(Document images with source code)
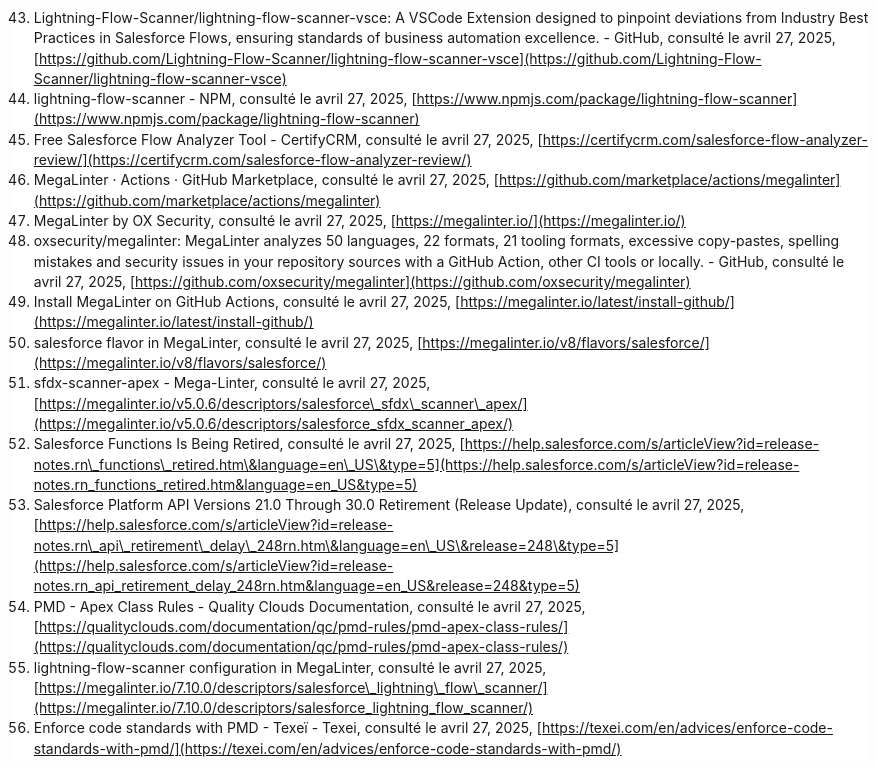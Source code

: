 43. Lightning-Flow-Scanner/lightning-flow-scanner-vsce: A VSCode Extension designed to pinpoint deviations from Industry Best Practices in Salesforce Flows, ensuring standards of business automation excellence. \- GitHub, consulté le avril 27, 2025, [https://github.com/Lightning-Flow-Scanner/lightning-flow-scanner-vsce](https://github.com/Lightning-Flow-Scanner/lightning-flow-scanner-vsce)  
44. lightning-flow-scanner \- NPM, consulté le avril 27, 2025, [https://www.npmjs.com/package/lightning-flow-scanner](https://www.npmjs.com/package/lightning-flow-scanner)  
45. Free Salesforce Flow Analyzer Tool \- CertifyCRM, consulté le avril 27, 2025, [https://certifycrm.com/salesforce-flow-analyzer-review/](https://certifycrm.com/salesforce-flow-analyzer-review/)  
46. MegaLinter · Actions · GitHub Marketplace, consulté le avril 27, 2025, [https://github.com/marketplace/actions/megalinter](https://github.com/marketplace/actions/megalinter)  
47. MegaLinter by OX Security, consulté le avril 27, 2025, [https://megalinter.io/](https://megalinter.io/)  
48. oxsecurity/megalinter: MegaLinter analyzes 50 languages, 22 formats, 21 tooling formats, excessive copy-pastes, spelling mistakes and security issues in your repository sources with a GitHub Action, other CI tools or locally. \- GitHub, consulté le avril 27, 2025, [https://github.com/oxsecurity/megalinter](https://github.com/oxsecurity/megalinter)  
49. Install MegaLinter on GitHub Actions, consulté le avril 27, 2025, [https://megalinter.io/latest/install-github/](https://megalinter.io/latest/install-github/)  
50. salesforce flavor in MegaLinter, consulté le avril 27, 2025, [https://megalinter.io/v8/flavors/salesforce/](https://megalinter.io/v8/flavors/salesforce/)  
51. sfdx-scanner-apex \- Mega-Linter, consulté le avril 27, 2025, [https://megalinter.io/v5.0.6/descriptors/salesforce\_sfdx\_scanner\_apex/](https://megalinter.io/v5.0.6/descriptors/salesforce_sfdx_scanner_apex/)  
52. Salesforce Functions Is Being Retired, consulté le avril 27, 2025, [https://help.salesforce.com/s/articleView?id=release-notes.rn\_functions\_retired.htm\&language=en\_US\&type=5](https://help.salesforce.com/s/articleView?id=release-notes.rn_functions_retired.htm&language=en_US&type=5)  
53. Salesforce Platform API Versions 21.0 Through 30.0 Retirement (Release Update), consulté le avril 27, 2025, [https://help.salesforce.com/s/articleView?id=release-notes.rn\_api\_retirement\_delay\_248rn.htm\&language=en\_US\&release=248\&type=5](https://help.salesforce.com/s/articleView?id=release-notes.rn_api_retirement_delay_248rn.htm&language=en_US&release=248&type=5)  
54. PMD \- Apex Class Rules \- Quality Clouds Documentation, consulté le avril 27, 2025, [https://qualityclouds.com/documentation/qc/pmd-rules/pmd-apex-class-rules/](https://qualityclouds.com/documentation/qc/pmd-rules/pmd-apex-class-rules/)  
55. lightning-flow-scanner configuration in MegaLinter, consulté le avril 27, 2025, [https://megalinter.io/7.10.0/descriptors/salesforce\_lightning\_flow\_scanner/](https://megalinter.io/7.10.0/descriptors/salesforce_lightning_flow_scanner/)  
56. Enforce code standards with PMD \- Texeï \- Texei, consulté le avril 27, 2025, [https://texei.com/en/advices/enforce-code-standards-with-pmd/](https://texei.com/en/advices/enforce-code-standards-with-pmd/)
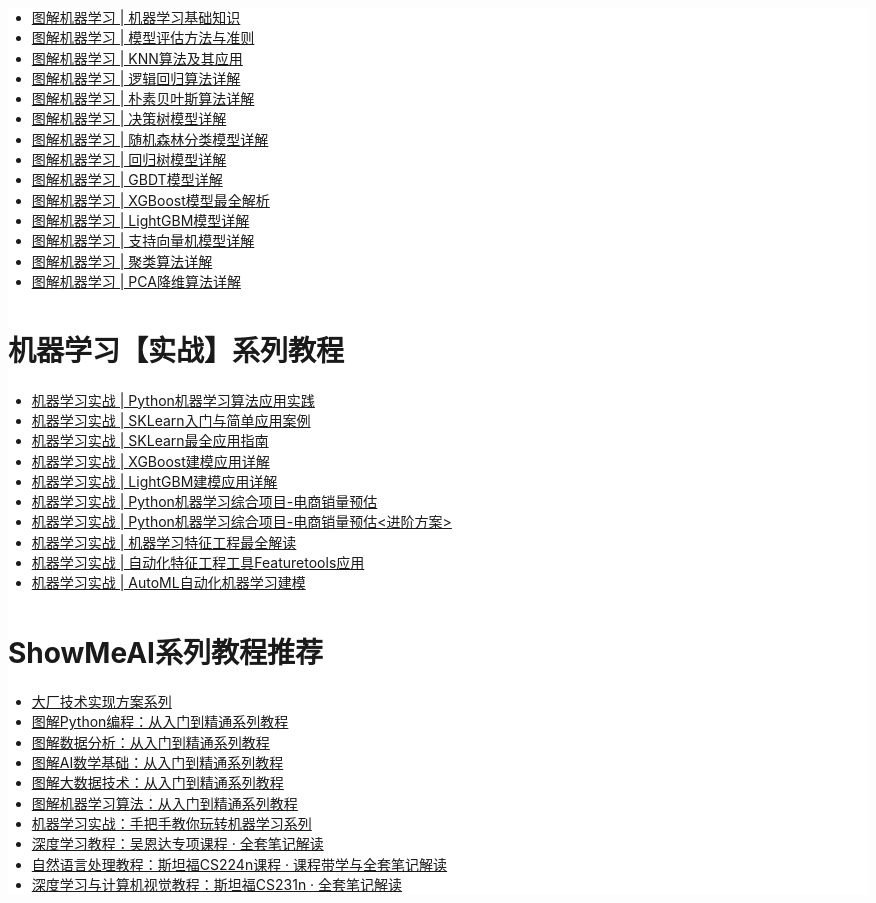 - [图解机器学习 | 机器学习基础知识](https://www.showmeai.tech/article-detail/185)
- [图解机器学习 | 模型评估方法与准则](https://www.showmeai.tech/article-detail/186)
- [图解机器学习 | KNN算法及其应用](https://www.showmeai.tech/article-detail/187)
- [图解机器学习 | 逻辑回归算法详解](https://www.showmeai.tech/article-detail/188)
- [图解机器学习 | 朴素贝叶斯算法详解](https://www.showmeai.tech/article-detail/189)
- [图解机器学习 | 决策树模型详解](https://www.showmeai.tech/article-detail/190)
- [图解机器学习 | 随机森林分类模型详解](https://www.showmeai.tech/article-detail/191)
- [图解机器学习 | 回归树模型详解](https://www.showmeai.tech/article-detail/192)
- [图解机器学习 | GBDT模型详解](https://www.showmeai.tech/article-detail/193)
- [图解机器学习 | XGBoost模型最全解析](https://www.showmeai.tech/article-detail/194)
- [图解机器学习 | LightGBM模型详解](https://www.showmeai.tech/article-detail/195)
- [图解机器学习 | 支持向量机模型详解](https://www.showmeai.tech/article-detail/196)
- [图解机器学习 | 聚类算法详解](https://www.showmeai.tech/article-detail/197)
- [图解机器学习 | PCA降维算法详解](https://www.showmeai.tech/article-detail/198)

# 机器学习【实战】系列教程

- [机器学习实战 | Python机器学习算法应用实践](https://www.showmeai.tech/article-detail/201)
- [机器学习实战 | SKLearn入门与简单应用案例](https://www.showmeai.tech/article-detail/202)
- [机器学习实战 | SKLearn最全应用指南](https://www.showmeai.tech/article-detail/203)
- [机器学习实战 | XGBoost建模应用详解](https://www.showmeai.tech/article-detail/204)
- [机器学习实战 | LightGBM建模应用详解](https://www.showmeai.tech/article-detail/205)
- [机器学习实战 | Python机器学习综合项目-电商销量预估](https://www.showmeai.tech/article-detail/206)
- [机器学习实战 | Python机器学习综合项目-电商销量预估<进阶方案>](https://www.showmeai.tech/article-detail/207)
- [机器学习实战 | 机器学习特征工程最全解读](https://www.showmeai.tech/article-detail/208)
- [机器学习实战 | 自动化特征工程工具Featuretools应用](https://www.showmeai.tech/article-detail/209)
- [机器学习实战 | AutoML自动化机器学习建模](https://www.showmeai.tech/article-detail/210)

# ShowMeAI系列教程推荐

- [大厂技术实现方案系列](https://www.showmeai.tech/tutorials/50)
- [图解Python编程：从入门到精通系列教程](https://www.showmeai.tech/tutorials/56)
- [图解数据分析：从入门到精通系列教程](https://www.showmeai.tech/tutorials/33)
- [图解AI数学基础：从入门到精通系列教程](https://www.showmeai.tech/tutorials/83)
- [图解大数据技术：从入门到精通系列教程](https://www.showmeai.tech/tutorials/84)
- [图解机器学习算法：从入门到精通系列教程](https://www.showmeai.tech/tutorials/34)
- [机器学习实战：手把手教你玩转机器学习系列](https://www.showmeai.tech/tutorials/41)
- [深度学习教程：吴恩达专项课程 · 全套笔记解读](https://www.showmeai.tech/tutorials/35)
- [自然语言处理教程：斯坦福CS224n课程 · 课程带学与全套笔记解读](https://www.showmeai.tech/tutorials/36)
- [深度学习与计算机视觉教程：斯坦福CS231n · 全套笔记解读](https://www.showmeai.tech/tutorials/37)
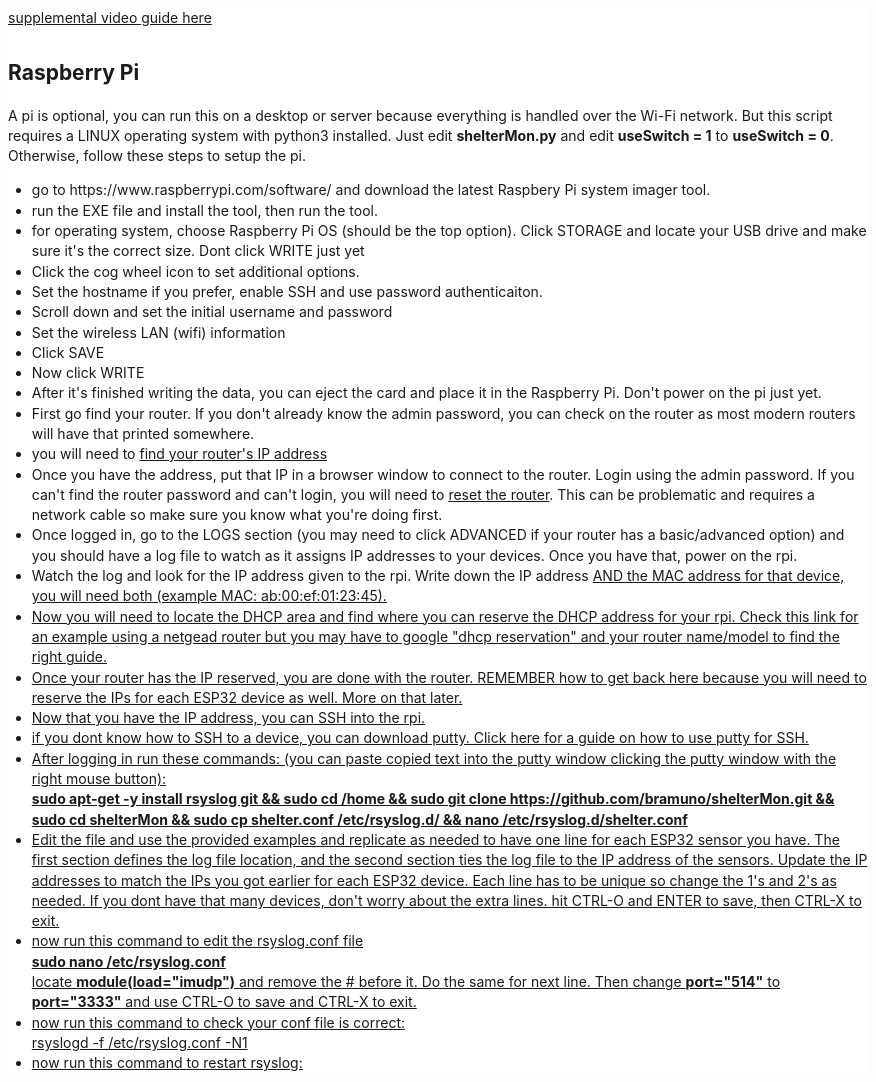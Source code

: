 <a href="https://youtu.be/UqLbqoWmh2U" target="_blank">supplemental video guide here</a><br>

<h2>Raspberry Pi</h2>
A pi is optional, you can run this on a desktop or server because everything is handled over the Wi-Fi network.   But this script requires a LINUX operating system with python3 installed.  Just edit <b>shelterMon.py</b> and edit <b>useSwitch = 1</b> to <b>useSwitch = 0</b>.  Otherwise, follow these steps to setup the pi. 
<ul>
<li>go to https://www.raspberrypi.com/software/ and download the latest Raspbery Pi system imager tool. </li>
  <li>run the EXE file and install the tool, then run the tool.</li>
  <li>for operating system, choose Raspberry Pi OS (should be the top option). Click STORAGE and locate your USB drive and make sure it's the correct size.  Dont click WRITE just yet</li>
  <li>Click the cog wheel icon to set additional options.</li>
  <li>Set the hostname if you prefer, enable SSH and use password authenticaiton.</li>
  <li>Scroll down and set the initial username and password</li>
  <li>Set the wireless LAN (wifi) information</li>
  <li>Click SAVE</li>
  <li>Now click WRITE</li>
  <li>After it's finished writing the data, you can eject the card and place it in the Raspberry Pi. Don't power on the pi just yet.</li>
  <li>First go find your router.  If you don't already know the admin password, you can check on the router as most modern routers will have that printed somewhere.  </li>
  <li>you will need to <a href="https://www.howtogeek.com/233952/how-to-find-your-routers-ip-address-on-any-computer-smartphone-or-tablet/">find your router's IP address</a></li>
  <li>Once you have the address, put that IP in a browser window to connect to the router.  Login using the admin password.  If you can't find the router password and can't login, you will need to <a href="https://www.hellotech.com/guide/for/how-to-reset-router-and-modem" target="_blank">reset the router</a>.   This can be problematic and requires a network cable so make sure you know what you're doing first.  </li>
  <li>Once logged in, go to the LOGS section (you may need to click ADVANCED if your router has a basic/advanced option) and you should have a log file to watch as it assigns IP addresses to your devices.  Once you have that, power on the rpi. </li>
  <li>Watch the log and look for the IP address given to the rpi. Write down the IP address <u>AND</a> the MAC address for that device, you will need both (example MAC:  ab:00:ef:01:23:45).</li>
  <li>Now you will need to locate the DHCP area and find where you can reserve the DHCP address for your rpi. Check <a href="https://kb.netgear.com/25722/How-do-I-reserve-an-IP-address-on-my-NETGEAR-router" target="_blank">this link</a> for an example using a netgead router but you may have to google "dhcp reservation" and your router name/model to find the right guide.</li>
  <li>Once your router has the IP reserved, you are done with the router.   REMEMBER how to get back here because you will need to reserve the IPs for each ESP32 device as well.  More on that later.</li>
  <li>Now that you have the IP address, you can SSH into the rpi.<br>
  <li>if you dont know how to SSH to a device, you can <a href="https://www.putty.org/" target="_blank">download putty</a>.  Click <a href="https://www.ssh.com/academy/ssh/putty/windows" target="_blank">here</a> for a guide on how to use putty for SSH. </li>
  <li>After logging in run these commands: (you can paste copied text into the putty window clicking the putty window with the right mouse button):<br>
  <b>sudo apt-get -y install rsyslog git && sudo cd /home && sudo git clone https://github.com/bramuno/shelterMon.git && sudo cd shelterMon && sudo cp shelter.conf /etc/rsyslog.d/ && nano /etc/rsyslog.d/shelter.conf</b></li>
  <li>Edit the file and use the provided examples and replicate as needed to have one line for each ESP32 sensor you have.  The first section defines the log file location, and the second section ties the log file to the IP address of the sensors.   Update the IP addresses to match the IPs you got earlier for each ESP32 device.    Each line has to be unique so change the 1's and 2's as needed.  If you dont have that many devices, don't worry about the extra lines.    hit CTRL-O and ENTER to save, then CTRL-X to exit. </li>
  <li>now run this command to edit the rsyslog.conf file<br>
  <b>sudo nano /etc/rsyslog.conf</b><br>
  locate <b>module(load="imudp")</b> and remove the # before it. Do the same for next line.  Then change <b>port="514"</b> to <b>port="3333"</b> and use CTRL-O to save and CTRL-X to exit.</li>
  <li>now run this command to check your conf file is correct:<br>
  rsyslogd -f /etc/rsyslog.conf -N1</b><br>
  <li>now run this command to restart rsyslog:<br>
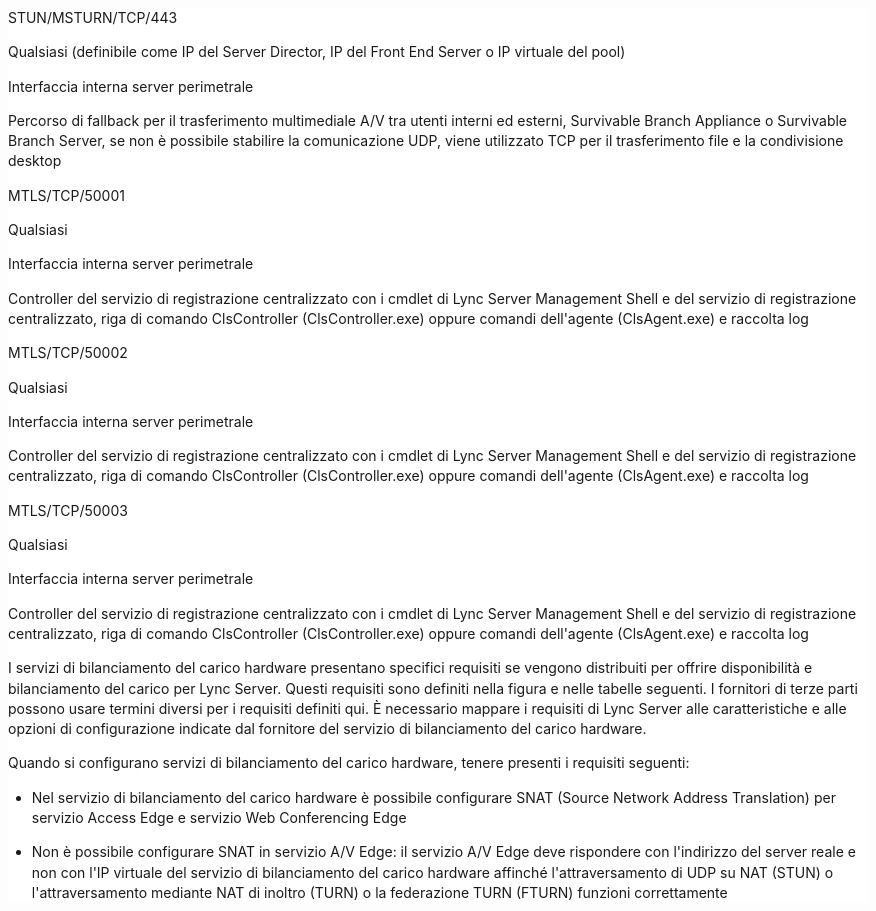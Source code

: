 </tr>
<tr class="odd">
<td><p>STUN/MSTURN/TCP/443</p></td>
<td><p>Qualsiasi (definibile come IP del Server Director, IP del Front End Server o IP virtuale del pool)</p></td>
<td><p>Interfaccia interna server perimetrale</p></td>
<td><p>Percorso di fallback per il trasferimento multimediale A/V tra utenti interni ed esterni, Survivable Branch Appliance o Survivable Branch Server, se non è possibile stabilire la comunicazione UDP, viene utilizzato TCP per il trasferimento file e la condivisione desktop</p></td>
</tr>
<tr class="even">
<td><p>MTLS/TCP/50001</p></td>
<td><p>Qualsiasi</p></td>
<td><p>Interfaccia interna server perimetrale</p></td>
<td><p>Controller del servizio di registrazione centralizzato con i cmdlet di Lync Server Management Shell e del servizio di registrazione centralizzato, riga di comando ClsController (ClsController.exe) oppure comandi dell'agente (ClsAgent.exe) e raccolta log</p></td>
</tr>
<tr class="odd">
<td><p>MTLS/TCP/50002</p></td>
<td><p>Qualsiasi</p></td>
<td><p>Interfaccia interna server perimetrale</p></td>
<td><p>Controller del servizio di registrazione centralizzato con i cmdlet di Lync Server Management Shell e del servizio di registrazione centralizzato, riga di comando ClsController (ClsController.exe) oppure comandi dell'agente (ClsAgent.exe) e raccolta log</p></td>
</tr>
<tr class="even">
<td><p>MTLS/TCP/50003</p></td>
<td><p>Qualsiasi</p></td>
<td><p>Interfaccia interna server perimetrale</p></td>
<td><p>Controller del servizio di registrazione centralizzato con i cmdlet di Lync Server Management Shell e del servizio di registrazione centralizzato, riga di comando ClsController (ClsController.exe) oppure comandi dell'agente (ClsAgent.exe) e raccolta log</p></td>
</tr>
</tbody>
</table>


I servizi di bilanciamento del carico hardware presentano specifici requisiti se vengono distribuiti per offrire disponibilità e bilanciamento del carico per Lync Server. Questi requisiti sono definiti nella figura e nelle tabelle seguenti. I fornitori di terze parti possono usare termini diversi per i requisiti definiti qui. È necessario mappare i requisiti di Lync Server alle caratteristiche e alle opzioni di configurazione indicate dal fornitore del servizio di bilanciamento del carico hardware.

Quando si configurano servizi di bilanciamento del carico hardware, tenere presenti i requisiti seguenti:

  - Nel servizio di bilanciamento del carico hardware è possibile configurare SNAT (Source Network Address Translation) per servizio Access Edge e servizio Web Conferencing Edge

  - Non è possibile configurare SNAT in servizio A/V Edge: il servizio A/V Edge deve rispondere con l'indirizzo del server reale e non con l'IP virtuale del servizio di bilanciamento del carico hardware affinché l'attraversamento di UDP su NAT (STUN) o l'attraversamento mediante NAT di inoltro (TURN) o la federazione TURN (FTURN) funzioni correttamente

- **WORK INSTRUCTION**
Look through the entries above, and wherever a line holds the string "notes", copy it.

- **THE COMPLETED TASK**
52. Salesforce Functions Is Being Retired, consulté le avril 27, 2025, [https://help.salesforce.com/s/articleView?id=release-notes.rn\_functions\_retired.htm\&language=en\_US\&type=5](https://help.salesforce.com/s/articleView?id=release-notes.rn_functions_retired.htm&language=en_US&type=5)  
53. Salesforce Platform API Versions 21.0 Through 30.0 Retirement (Release Update), consulté le avril 27, 2025, [https://help.salesforce.com/s/articleView?id=release-notes.rn\_api\_retirement\_delay\_248rn.htm\&language=en\_US\&release=248\&type=5](https://help.salesforce.com/s/articleView?id=release-notes.rn_api_retirement_delay_248rn.htm&language=en_US&release=248&type=5)  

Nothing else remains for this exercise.